Dataset Start Marker

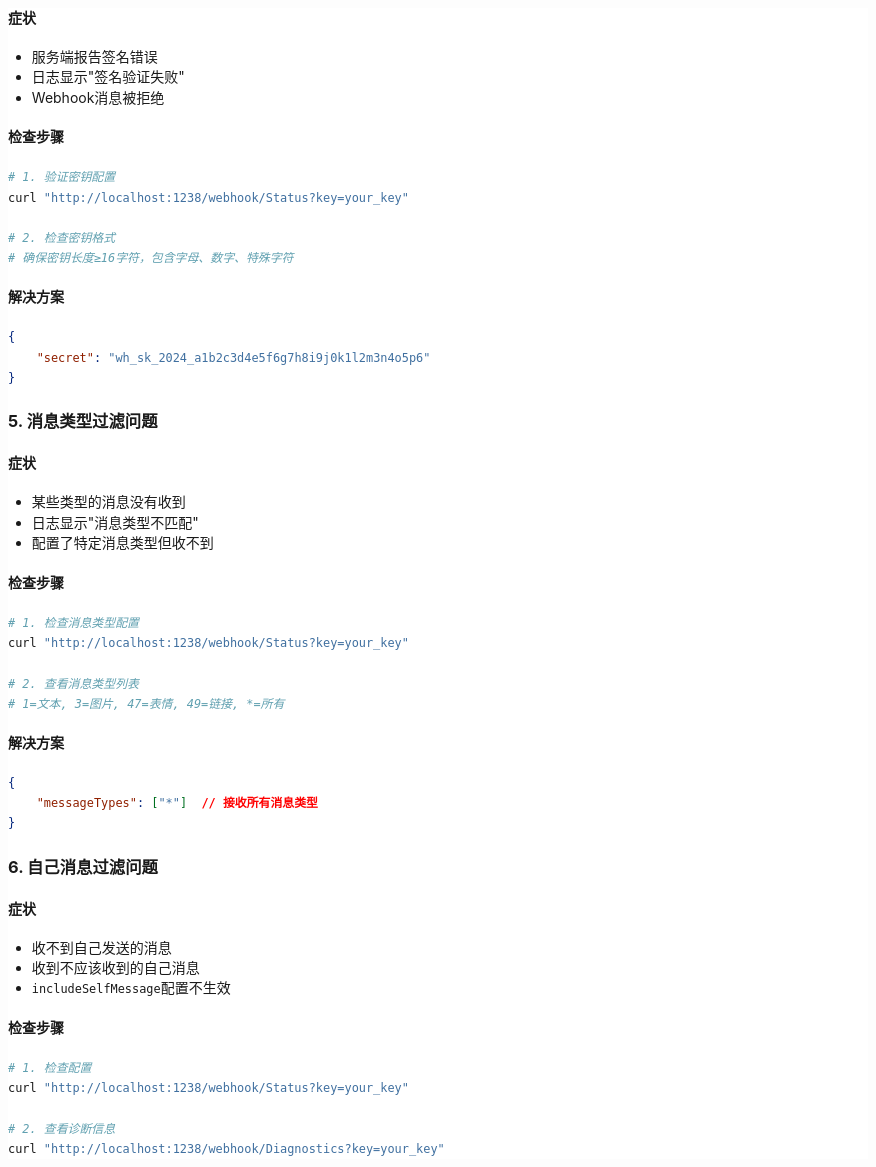 #### 症状
- 服务端报告签名错误
- 日志显示"签名验证失败"
- Webhook消息被拒绝

#### 检查步骤
```bash
# 1. 验证密钥配置
curl "http://localhost:1238/webhook/Status?key=your_key"

# 2. 检查密钥格式
# 确保密钥长度≥16字符，包含字母、数字、特殊字符
```

#### 解决方案
```json
{
    "secret": "wh_sk_2024_a1b2c3d4e5f6g7h8i9j0k1l2m3n4o5p6"
}
```

### 5. 消息类型过滤问题

#### 症状
- 某些类型的消息没有收到
- 日志显示"消息类型不匹配"
- 配置了特定消息类型但收不到

#### 检查步骤
```bash
# 1. 检查消息类型配置
curl "http://localhost:1238/webhook/Status?key=your_key"

# 2. 查看消息类型列表
# 1=文本, 3=图片, 47=表情, 49=链接, *=所有
```

#### 解决方案
```json
{
    "messageTypes": ["*"]  // 接收所有消息类型
}
```

### 6. 自己消息过滤问题

#### 症状
- 收不到自己发送的消息
- 收到不应该收到的自己消息
- `includeSelfMessage`配置不生效

#### 检查步骤
```bash
# 1. 检查配置
curl "http://localhost:1238/webhook/Status?key=your_key"

# 2. 查看诊断信息
curl "http://localhost:1238/webhook/Diagnostics?key=your_key"
```
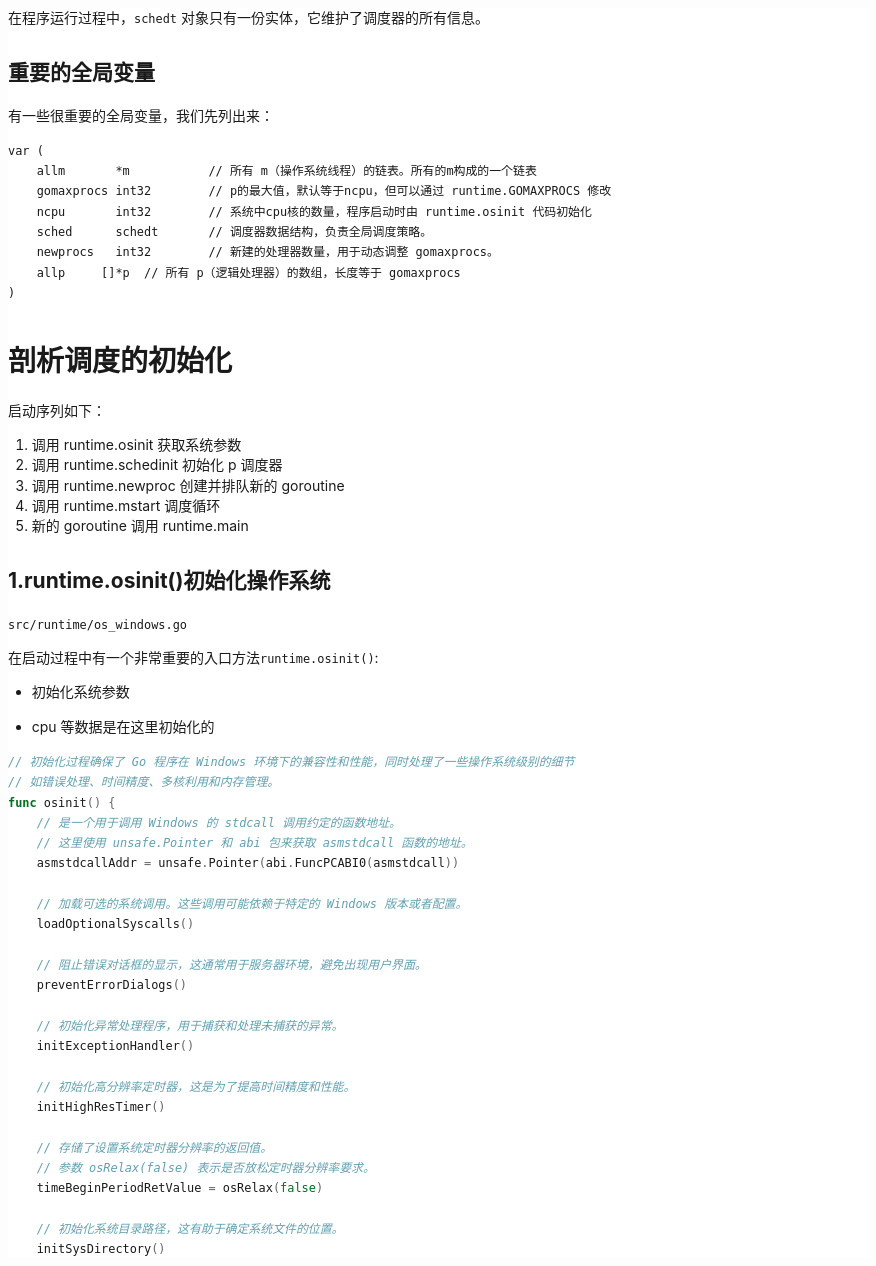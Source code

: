 在程序运行过程中，`schedt` 对象只有一份实体，它维护了调度器的所有信息。

## 重要的全局变量

有一些很重要的全局变量，我们先列出来：

```golang
var (
	allm       *m           // 所有 m（操作系统线程）的链表。所有的m构成的一个链表
	gomaxprocs int32        // p的最大值，默认等于ncpu，但可以通过 runtime.GOMAXPROCS 修改
	ncpu       int32        // 系统中cpu核的数量，程序启动时由 runtime.osinit 代码初始化
	sched      schedt       // 调度器数据结构，负责全局调度策略。
	newprocs   int32        // 新建的处理器数量，用于动态调整 gomaxprocs。
	allp     []*p  // 所有 p（逻辑处理器）的数组，长度等于 gomaxprocs
)
```



# 剖析调度的初始化

启动序列如下：

1. 调用 runtime.osinit 获取系统参数
2. 调用 runtime.schedinit 初始化 p 调度器
3. 调用 runtime.newproc 创建并排队新的 goroutine
4. 调用 runtime.mstart 调度循环
5. 新的 goroutine 调用 runtime.main



## 1.runtime.osinit()初始化操作系统

`src/runtime/os_windows.go`

在启动过程中有一个非常重要的入口方法`runtime.osinit()`: 

- 初始化系统参数

- cpu 等数据是在这里初始化的

```go
// 初始化过程确保了 Go 程序在 Windows 环境下的兼容性和性能，同时处理了一些操作系统级别的细节
// 如错误处理、时间精度、多核利用和内存管理。
func osinit() {
	// 是一个用于调用 Windows 的 stdcall 调用约定的函数地址。
	// 这里使用 unsafe.Pointer 和 abi 包来获取 asmstdcall 函数的地址。
	asmstdcallAddr = unsafe.Pointer(abi.FuncPCABI0(asmstdcall))

	// 加载可选的系统调用。这些调用可能依赖于特定的 Windows 版本或者配置。
	loadOptionalSyscalls()

	// 阻止错误对话框的显示，这通常用于服务器环境，避免出现用户界面。
	preventErrorDialogs()

	// 初始化异常处理程序，用于捕获和处理未捕获的异常。
	initExceptionHandler()

	// 初始化高分辨率定时器，这是为了提高时间精度和性能。
	initHighResTimer()

	// 存储了设置系统定时器分辨率的返回值。
	// 参数 osRelax(false) 表示是否放松定时器分辨率要求。
	timeBeginPeriodRetValue = osRelax(false)

	// 初始化系统目录路径，这有助于确定系统文件的位置。
	initSysDirectory()

```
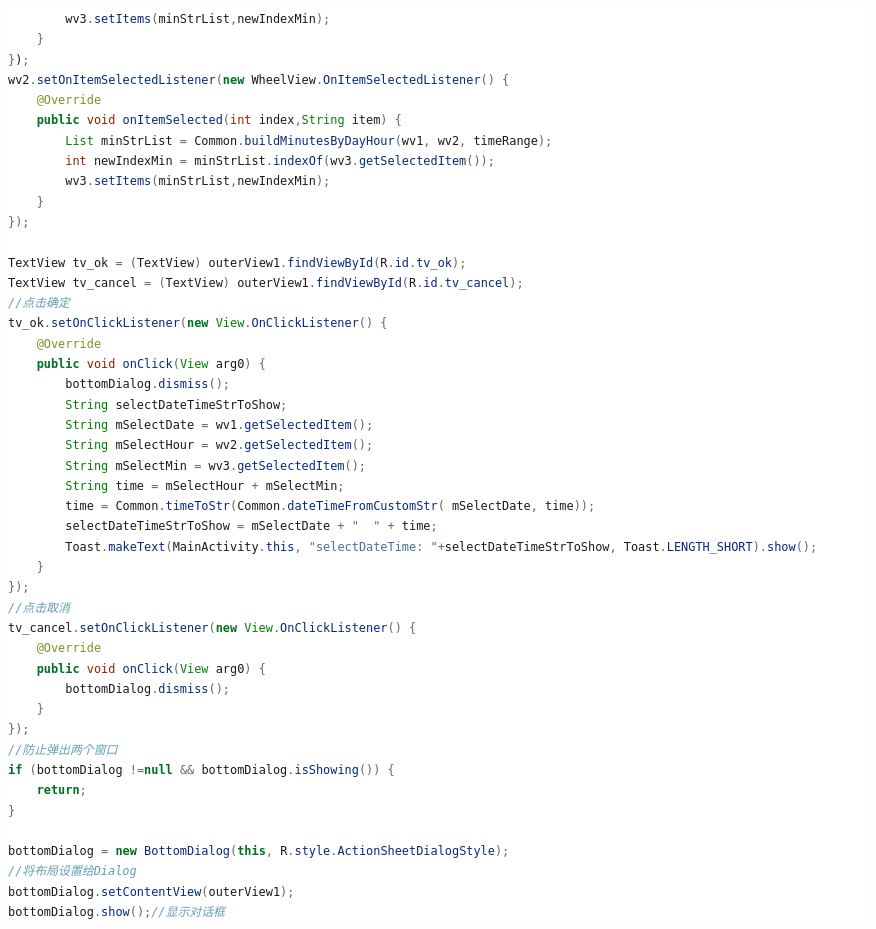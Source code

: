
```java    
		wv3.setItems(minStrList,newIndexMin);
	}
});
wv2.setOnItemSelectedListener(new WheelView.OnItemSelectedListener() {
	@Override
	public void onItemSelected(int index,String item) {
		List minStrList = Common.buildMinutesByDayHour(wv1, wv2, timeRange);
		int newIndexMin = minStrList.indexOf(wv3.getSelectedItem());
		wv3.setItems(minStrList,newIndexMin);
	}
});

TextView tv_ok = (TextView) outerView1.findViewById(R.id.tv_ok);
TextView tv_cancel = (TextView) outerView1.findViewById(R.id.tv_cancel);
//点击确定
tv_ok.setOnClickListener(new View.OnClickListener() {
	@Override
	public void onClick(View arg0) {
		bottomDialog.dismiss();
		String selectDateTimeStrToShow;
		String mSelectDate = wv1.getSelectedItem();
		String mSelectHour = wv2.getSelectedItem();
		String mSelectMin = wv3.getSelectedItem();
		String time = mSelectHour + mSelectMin;
		time = Common.timeToStr(Common.dateTimeFromCustomStr( mSelectDate, time));
		selectDateTimeStrToShow = mSelectDate + "  " + time;
		Toast.makeText(MainActivity.this, "selectDateTime: "+selectDateTimeStrToShow, Toast.LENGTH_SHORT).show();
	}
});
//点击取消
tv_cancel.setOnClickListener(new View.OnClickListener() {
	@Override
	public void onClick(View arg0) {
		bottomDialog.dismiss();
	}
});
//防止弹出两个窗口
if (bottomDialog !=null && bottomDialog.isShowing()) {
	return;
}

bottomDialog = new BottomDialog(this, R.style.ActionSheetDialogStyle);
//将布局设置给Dialog
bottomDialog.setContentView(outerView1);
bottomDialog.show();//显示对话框
```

Dataset End Marker

__Problem description__. The answer must be all the lines above that hold the word "osRelax".

__Result for this task__.
	// 参数 osRelax(false) 表示是否放松定时器分辨率要求。
	timeBeginPeriodRetValue = osRelax(false)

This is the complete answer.